Permanent Exhibits in the museum
Early black history in Florida
“Down the Street”
Our Current Season Exhibit – will be on display in the John H. Allen Gallery (29 Sep 2017 - 19 May 2018).
Past Season Exhibits
2004 Grand Opening, outside exhibit “Education”
2005 Closed – no exhibits due to damage to the museum from Hurricane Charley
2006/2007 African clothing / artist Janet Huse’s “Civil Rights Paintings”
2007/2008 “The Patriots of Trabue Woods”
The exhibit tells the untold story of African Americans who have served in the nation’s military since the Revolutionary War. The exhibit covers the Civil War, Spanish American War, World War I and II, the Korean War, the Vietnam War, the Cold War period, and the current Iraq War.
2008/2009 “The Cuba, Punta Gorda, Charlotte Harbor Connection”
Although the door to trade and cooperation may now be closed between the United States and Cuba, there are almost 500 years of history between the two countries. Beginning with Juan Ponce de Leon’s settlement expedition in 1521, the countries have been linked. In the 1600s, trade relations between southwest Florida and Cuba began and continued well into the 19th Century, but Cuba’s cultural influences exist to this day.
2009/2010 “The Struggle to become Educated”
“Milestone Memories” Riley House Museum traveling exhibits - click here to read the pamphlet.
Exhibit explored the literacy efforts of African Americans from slavery to desegregation. Four “crusades for literacy” were highlighted:
First Crusade occurred during and immediately after the Civil War.
Second Crusade which occurred from 1900 to 1930.
Third Crusade for secondary education for African American students.
Fourth Crusade focused on the efforts of African American parents to desegregate schools.
2010/2011 “The Civil Rights Movement: National, State, Local”
This exhibit chronicles the major events, personalities, and organizations that engaged in the African American struggle for freedom at the national, state, and local levels during the 1950’s and 1960’s.
2011/2012 “The Seminole Wars: Slaves, Maroons and Black Seminoles”
The Seminoles are a major part of Florida and United States history, yet we know very little about them or the circumstances which brought them to the Everglades. We are equally unaware of the African maroons, who formed an alliance with the Seminoles to fight for their mutual interests. This exhibit examined this alliance and these peoples who fought gallantly to preserve their freedom, land, and way of life.
2012/2013 “The Southern Underground Railroad and the Seminole Wars”
The story of the Southern Underground Railroad remains untold and replaced by myth. This exhibit told the story of the first freedom fighters of the North American continent; their courage, their alliance with Native Americans, the freedom they sought, the new identities they created, and the battles in which they engaged to preserve their freedom.

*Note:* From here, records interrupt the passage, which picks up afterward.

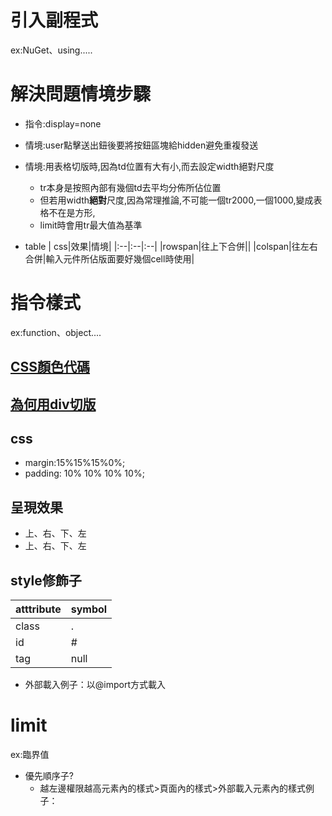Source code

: # 引入副程式
ex:NuGet、using.....

# 解決問題情境步驟

- 指令:display=none
- 情境:user點擊送出鈕後要將按鈕區塊給hidden避免重複發送

- 情境:用表格切版時,因為td位置有大有小,而去設定width絕對尺度
  - tr本身是按照內部有幾個td去平均分佈所佔位置
  - 但若用width**絕對**尺度,因為常理推論,不可能一個tr2000,一個1000,變成表格不在是方形,
  - limit時會用tr最大值為基準

- table
|
css|效果|情境|
|:--|:--|:--|
|rowspan|往上下合併||
|colspan|往左右合併|輸入元件所佔版面要好幾個cell時使用|



# 指令樣式
ex:function、object....
## [CSS顏色代碼](https://www.wibibi.com/info.php?tid=372)
## [為何用div切版](######區塊配置的想法)
## css
- margin:15%15%15%0%;
- padding: 10% 10% 10% 10%;
## 呈現效果
- 上、右、下、左
- 上、右、下、左
## style修飾子
|atttribute|symbol|
|:--|:--|
|class|.|
|id|#|
|tag|null|


- 外部載入例子：以@import方式載入

# limit
ex:臨界值
- 優先順序子?
  - 越左邊權限越高元素內的樣式>頁面內的樣式>外部載入元素內的樣式例子：


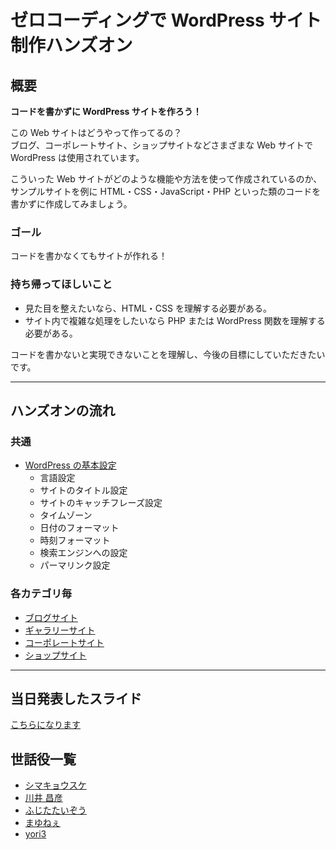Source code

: # ゼロコーディングで WordPress サイト制作ハンズオン

## 概要

**コードを書かずに WordPress サイトを作ろう！**

この Web サイトはどうやって作ってるの？  
ブログ、コーポレートサイト、ショップサイトなどさまざまな Web サイトで WordPress は使用されています。

こういった Web サイトがどのような機能や方法を使って作成されているのか、  
サンプルサイトを例に HTML・CSS・JavaScript・PHP といった類のコードを書かずに作成してみましょう。

### ゴール

コードを書かなくてもサイトが作れる！

### 持ち帰ってほしいこと

- 見た目を整えたいなら、HTML・CSS を理解する必要がある。
- サイト内で複雑な処理をしたいなら PHP または WordPress 関数を理解する必要がある。

コードを書かないと実現できないことを理解し、今後の目標にしていただきたいです。

----

## ハンズオンの流れ

### 共通

- [WordPress の基本設定](https://github.com/wckansai2016/zerocoding-hands-on/blob/master/flow-all.md)
  - 言語設定
  - サイトのタイトル設定
  - サイトのキャッチフレーズ設定
  - タイムゾーン
  - 日付のフォーマット
  - 時刻フォーマット
  - 検索エンジンへの設定
  - パーマリンク設定

### 各カテゴリ毎

- [ブログサイト](https://github.com/wckansai2016/zerocoding-hands-on/blob/master/flow-blog.md)
- [ギャラリーサイト](https://github.com/wckansai2016/zerocoding-hands-on/blob/master/flow-gallery.md)
- [コーポレートサイト](https://github.com/wckansai2016/zerocoding-hands-on/blob/master/flow-corporate.md)
- [ショップサイト](https://github.com/wckansai2016/zerocoding-hands-on/blob/master/flow-shop.md)

----

## 当日発表したスライド

[こちらになります](https://github.com/wckansai2016/zerocoding-hands-on)

## 世話役一覧

- [シマキョウスケ](https://2016.kansai.wordcamp.org/speaker/shimakyohsuke/)
- [川井 昌彦](https://2016.kansai.wordcamp.org/speaker/masakawai/)
- [ふじたたいぞう](https://2016.kansai.wordcamp.org/speaker/junonet/)
- [まゆねぇ](https://2016.kansai.wordcamp.org/speaker/mayum/)
- [yori3](https://2016.kansai.wordcamp.org/speaker/yori3/)
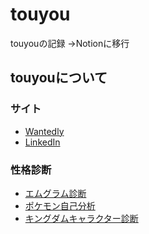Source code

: # touyou

touyouの記録
→Notionに移行

## touyouについて

### サイト

- [Wantedly](https://www.wantedly.com/users/47300)
- [LinkedIn](https://www.linkedin.com/in/touyou/)

### 性格診断

- [エムグラム診断](https://mgram.me/ja/share/LrbUJrQRGJnLPsrkfih)
- [ポケモン自己分析](https://www.pokemon.co.jp/corporate/job/pokemoncenter/special/result/diglett.html)
- [キングダムキャラクター診断](https://www.kingdomran.jp/shindan/tou.html)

2013/2014 “African American Espionage During the Civil War”
Exhibit explores another aspect of “untold” history. One of the most overlooked chapters of the Civil War is the story of African American spies. Learn about the famous “Black Dispatches”, information supplied by runaways and “spies in place” that was crucial to the Union Army victory.
2014/2015 “Henceforth and forever free: The Long Road to Emancipation”

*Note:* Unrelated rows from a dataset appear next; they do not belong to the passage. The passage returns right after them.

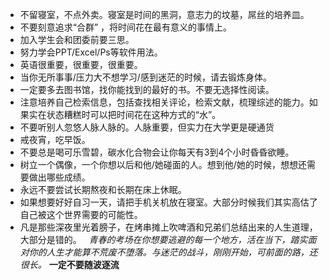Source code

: * 不留寝室，不点外卖。寝室是时间的黑洞，意志力的坟墓，屌丝的培养皿。
* 不要刻意追求“合群” ，将时间花在最有意义的事情上。
* 加入学生会和团委前要三思。
* 努力学会PPT/Excel/Ps等软件用法。
* 英语很重要，很重要，很重要。
* 当你无所事事/压力大不想学习/感到迷茫的时候，请去锻炼身体。
* 一定要多去图书馆，找你能找到的最好的书。不要无选择性阅读。
* 注意培养自己检索信息，包括查找相关评论，检索文献，梳理综述的能力。如果实在状态糟糕时可以把时间花在这种方式的“水”。
* 不要听别人忽悠人脉人脉的。人脉重要，但实力在大学更是硬通货
* 戒夜宵，吃早饭。
* 不要总是喝可乐雪碧，碳水化合物会让你每天有3到4个小时昏昏欲睡。
* 树立一个偶像，一个你想以后和他/她碰面的人。想到他/她的时候，想想还需要做出哪些成绩。
* 永远不要尝试长期熬夜和长期在床上休眠。
* 如果想要好好自习一天，请把手机关机放在寝室。大部分时候我们其实高估了自己被这个世界需要的可能性。
* 凡是那些深夜里光着膀子，在烤串摊上吹啤酒和兄弟们总结出来的人生道理，大部分是错的。
 
*青春的考场在你想要逃避的每一个地方，活在当下，踏实面对你的人生才能算不荒废不堕落。与迷茫的战斗，刚刚开始，可前面的路，还很长。*
**一定不要随波逐流**
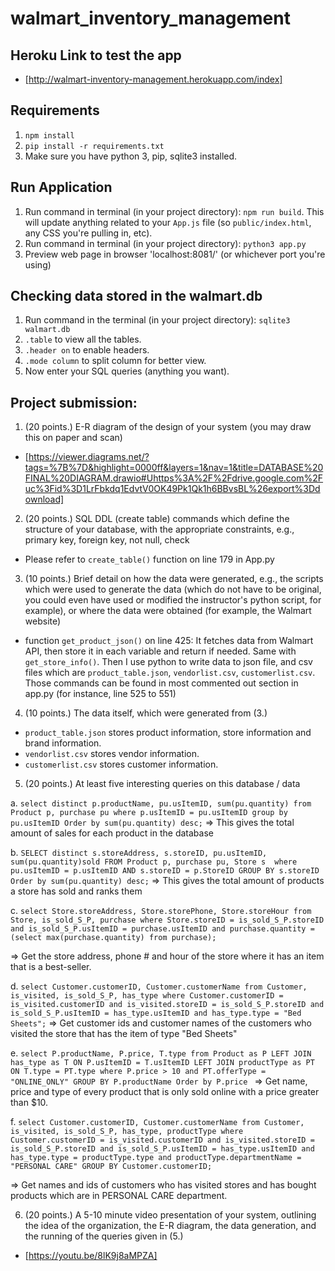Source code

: # walmart_inventory_management

## Heroku Link to test the app
- [http://walmart-inventory-management.herokuapp.com/index]

## Requirements
1. `npm install`
2. `pip install -r requirements.txt`
3. Make sure you have python 3, pip, sqlite3 installed. 

## Run Application
1. Run command in terminal (in your project directory): `npm run build`. This will update anything related to your `App.js` file (so `public/index.html`, any CSS you're pulling in, etc).
2. Run command in terminal (in your project directory): `python3 app.py`
3. Preview web page in browser 'localhost:8081/' (or whichever port you're using)


## Checking data stored in the walmart.db
1. Run command in the terminal (in your project directory): `sqlite3 walmart.db`
2. `.table` to view all the tables.
3. `.header on` to enable headers.
4. `.mode column` to split column for better view.
5. Now enter your SQL queries (anything you want).

## Project submission:
1. (20 points.) E-R diagram of the design of your system (you may draw this on paper and scan) 
- [https://viewer.diagrams.net/?tags=%7B%7D&highlight=0000ff&layers=1&nav=1&title=DATABASE%20FINAL%20DIAGRAM.drawio#Uhttps%3A%2F%2Fdrive.google.com%2Fuc%3Fid%3D1LrFbkdq1EdvtV0OK49Pk1Qk1h6BBvsBL%26export%3Ddownload]
 
2. (20 points.) SQL DDL (create table) commands which define the structure of your database, with the appropriate constraints, e.g., primary key, foreign key, not null, check
- Please refer to `create_table()` function on line 179 in App.py

3. (10 points.) Brief detail on how the data were generated, e.g., the scripts which were used to generate the data (which do not have to be original, you could even have used or modified the instructor's python script, for example), or where the data were obtained (for example, the Walmart website)
- function `get_product_json()` on line 425: It fetches data from Walmart API, then store it in each variable and return if needed. Same with `get_store_info()`. Then I use python to write data to json file, and csv files which are `product_table.json`, `vendorlist.csv`, `customerlist.csv`. Those commands can be found in most commented out section in app.py (for instance, line 525 to 551)

4. (10 points.) The data itself, which were generated from (3.)
- `product_table.json` stores product information, store information and brand information.
- `vendorlist.csv` stores vendor information.
- `customerlist.csv` stores customer information.

5. (20 points.) At least five interesting queries on this database / data

a. `select distinct p.productName, pu.usItemID, sum(pu.quantity) from Product p, purchase pu where p.usItemID = pu.usItemID group by pu.usItemID Order by sum(pu.quantity) desc;`
=> This gives the total amount of sales for each product in the database

b. `SELECT distinct s.storeAddress, s.storeID, pu.usItemID, sum(pu.quantity)sold FROM Product p, purchase pu, Store s  where pu.usItemID = p.usItemID AND s.storeID = p.StoreID GROUP BY s.storeID  Order by sum(pu.quantity) desc;`
=> This gives the total amount of products a store has sold and ranks them

c. `select Store.storeAddress, Store.storePhone, Store.storeHour from Store, is_sold_S_P, purchase where Store.storeID = is_sold_S_P.storeID and is_sold_S_P.usItemID = purchase.usItemID and purchase.quantity = (select max(purchase.quantity) from purchase);`

=> Get the store address, phone # and hour of the store where it has an item that is a best-seller.

d. `select Customer.customerID, Customer.customerName from Customer, is_visited, is_sold_S_P, has_type where Customer.customerID = is_visited.customerID and is_visited.storeID = is_sold_S_P.storeID and is_sold_S_P.usItemID = has_type.usItemID and has_type.type = "Bed Sheets";`
=> Get customer ids and customer names of the customers who visited the store that has the item of type "Bed Sheets"

e. `select P.productName, P.price, T.type from Product as P LEFT JOIN has_type as T ON P.usItemID = T.usItemID LEFT JOIN productType as PT ON T.type = PT.type where P.price > 10 and PT.offerType = "ONLINE_ONLY" GROUP BY P.productName Order by P.price `
=> Get name, price and type of every product that is only sold online with a price greater than $10. 

f. `select Customer.customerID, Customer.customerName from Customer, is_visited, is_sold_S_P, has_type, productType where Customer.customerID = is_visited.customerID and is_visited.storeID = is_sold_S_P.storeID and is_sold_S_P.usItemID = has_type.usItemID and has_type.type = productType.type and productType.departmentName = "PERSONAL CARE" GROUP BY Customer.customerID;`

=> Get names and ids of customers who has visited stores and has bought products which are in PERSONAL CARE department.

6. (20 points.) A 5-10 minute video presentation of your system, outlining the idea of the organization, the E-R diagram, the data generation, and the running of the queries given in (5.)
- [https://youtu.be/8lK9j8aMPZA]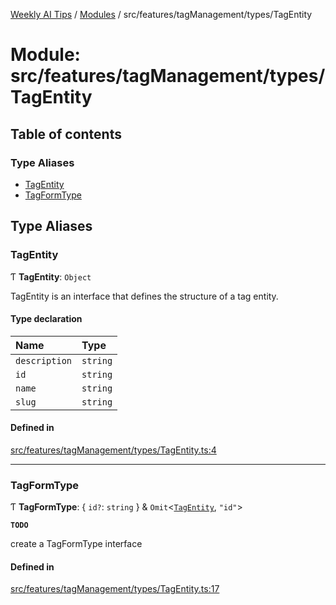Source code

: [Weekly AI Tips](../README.md) / [Modules](../modules.md) / src/features/tagManagement/types/TagEntity

# Module: src/features/tagManagement/types/TagEntity

## Table of contents

### Type Aliases

- [TagEntity](src_features_tagManagement_types_TagEntity.md#tagentity)
- [TagFormType](src_features_tagManagement_types_TagEntity.md#tagformtype)

## Type Aliases

### TagEntity

Ƭ **TagEntity**: `Object`

TagEntity is an interface that defines the structure of a tag entity.

#### Type declaration

| Name | Type |
| :------ | :------ |
| `description` | `string` |
| `id` | `string` |
| `name` | `string` |
| `slug` | `string` |

#### Defined in

[src/features/tagManagement/types/TagEntity.ts:4](https://github.com/alexsoyes/weekly-ai-tips/blob/b51216ee36bb903ccd72a472afbc8e01da2cc631/src/features/tagManagement/types/TagEntity.ts#L4)

___

### TagFormType

Ƭ **TagFormType**: \{ `id?`: `string`  } & `Omit`\<[`TagEntity`](src_features_tagManagement_types_TagEntity.md#tagentity), ``"id"``\>

**`TODO`**

create a TagFormType interface

#### Defined in

[src/features/tagManagement/types/TagEntity.ts:17](https://github.com/alexsoyes/weekly-ai-tips/blob/b51216ee36bb903ccd72a472afbc8e01da2cc631/src/features/tagManagement/types/TagEntity.ts#L17)
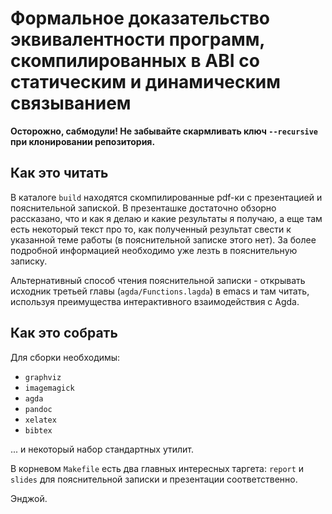 # Формальное доказательство эквивалентности программ, скомпилированных в ABI со статическим и динамическим связыванием

**Осторожно, сабмодули! Не забывайте скармливать ключ `--recursive` при
клонировании репозитория.**

## Как это читать

В каталоге `build` находятся скомпилированные pdf-ки с презентацией и
пояснительной запиской. В презенташке достаточно обзорно рассказано, что и
как я делаю и какие результаты я получаю, а еще там есть некоторый текст
про то, как полученный результат свести к указанной теме работы (в
пояснительной записке этого нет). За более подробной информацией необходимо
уже лезть в пояснительную записку.

Альтернативный способ чтения пояснительной записки - открывать исходник
третьей главы (`agda/Functions.lagda`) в emacs и там читать, используя
преимущества интерактивного взаимодействия с Agda.

## Как это собрать

Для сборки необходимы:

* `graphviz`
* `imagemagick`
* `agda`
* `pandoc`
* `xelatex`
* `bibtex`

... и некоторый набор стандартных утилит.

В корневом `Makefile` есть два главных интересных таргета: `report` и
`slides` для пояснительной записки и презентации соответственно.

Энджой.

The forces and conditions which led to the emancipation of the enslaved will be examined. This exhibit refutes the myth of African Americans as passive recipients of freedom, and affirms their active role in achieving their own freedom.
2015/2016 “Light Then Darkness: The Reconstruction Era”

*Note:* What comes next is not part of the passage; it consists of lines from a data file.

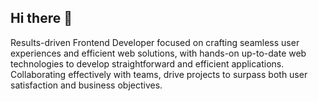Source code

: ## Hi there 👋

<!--
**sadoffToxir/sadoffToxir** is a ✨ _special_ ✨ repository because its `README.md` (this file) appears on your GitHub profile.

Here are some ideas to get you started:

- 🔭 I’m currently working on ...
- 🌱 I’m currently learning ...
- 👯 I’m looking to collaborate on ...
- 🤔 I’m looking for help with ...
- 💬 Ask me about ...
- 📫 How to reach me: ...
- 😄 Pronouns: ...
- ⚡ Fun fact: ...
-->

Results-driven Frontend Developer focused on crafting seamless user experiences and efficient web solutions, with hands-on up-to-date web technologies to develop straightforward and efficient applications. Collaborating effectively with teams, drive projects to surpass both user satisfaction and business objectives.
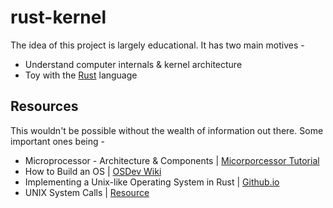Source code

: # rust-kernel
The idea of this project is largely educational. It has two main motives - 
* Understand computer internals & kernel architecture
* Toy with the [Rust](https://www.rust-lang.org/) language

## Resources ##
This wouldn't be possible without the wealth of information out there. Some important ones being -
* Microprocessor - Architecture & Components | [Micorporcessor Tutorial](http://www.eastaughs.fsnet.co.uk/cpu/index.htm)
* How to Build an OS | [OSDev Wiki](http://wiki.osdev.org/Main_Page)
* Implementing a Unix-like Operating System in Rust | [Github.io](http://scialex.github.io/reenix.pdf)
* UNIX System Calls | [Resource](http://www.di.uevora.pt/~lmr/syscalls.html)
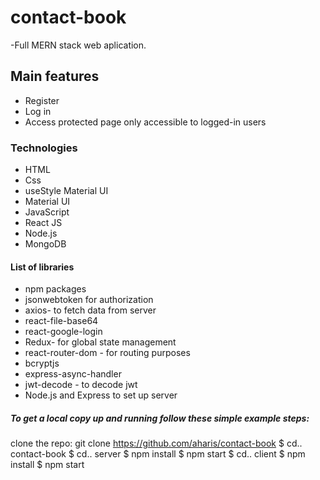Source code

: # contact-book

-Full MERN stack web aplication.

## Main features

- Register
- Log in
- Access protected page only accessible to logged-in users

### Technologies

- HTML
- Css
- useStyle Material UI
- Material UI
- JavaScript
- React JS
- Node.js
- MongoDB

#### List of libraries

- npm packages
- jsonwebtoken for authorization
- axios- to fetch data from server
- react-file-base64
- react-google-login
- Redux- for global state management
- react-router-dom - for routing purposes
- bcryptjs
- express-async-handler
- jwt-decode - to decode jwt
- Node.js and Express to set up server

##### To get a local copy up and running follow these simple example steps:

clone the repo:
 git clone https://github.com/aharis/contact-book
 $ cd.. contact-book
 $ cd.. server
 $ npm install
 $ npm start
 $ cd.. client
 $ npm install
 $ npm start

Reconstruction (1865-1877) refers to the period following the Civil War when the seceded states were restored to the Union and the freedmen were integrated into American society. This exhibit provided an overview of the key personalities and events marking Reconstruction in general, with a focus on Reconstruction in the State of Florida.
2016/2017 "The Jim Crow Era: Punta Gorda, Florida 1885 - 1965"
The institution of Jim Crow highlighted the lives of blacks and whites in Punta Gorda from 1885 to 1965. This focus is necessary because of the unique beginning of Punta Gorda and the ways in which the doctrine of Jim Crow was both followed and ignored throughout the era.
Military Memorial Garden
The centerpiece for the memorial garden is a bronze bust of local born; Lieutenant Charles P. Bailey. He served during World War II as a member of the famed, Tuskegee Airman. The veteran bricks in the walkway were a fundraiser for the Military Garden project and include veteran’s from the Civil War to the Iraq War. The garden was dedicated on 4 March, 2008. The flower garden was made possible by the generous donation and work of the Punta Gorda Garden Club. Local children painted the garden mural on the boundary wall. Click here to view the Garden Dedication Program.
Would you like to honor a veteran with an engraved brick paver? Click here to download a paver order form.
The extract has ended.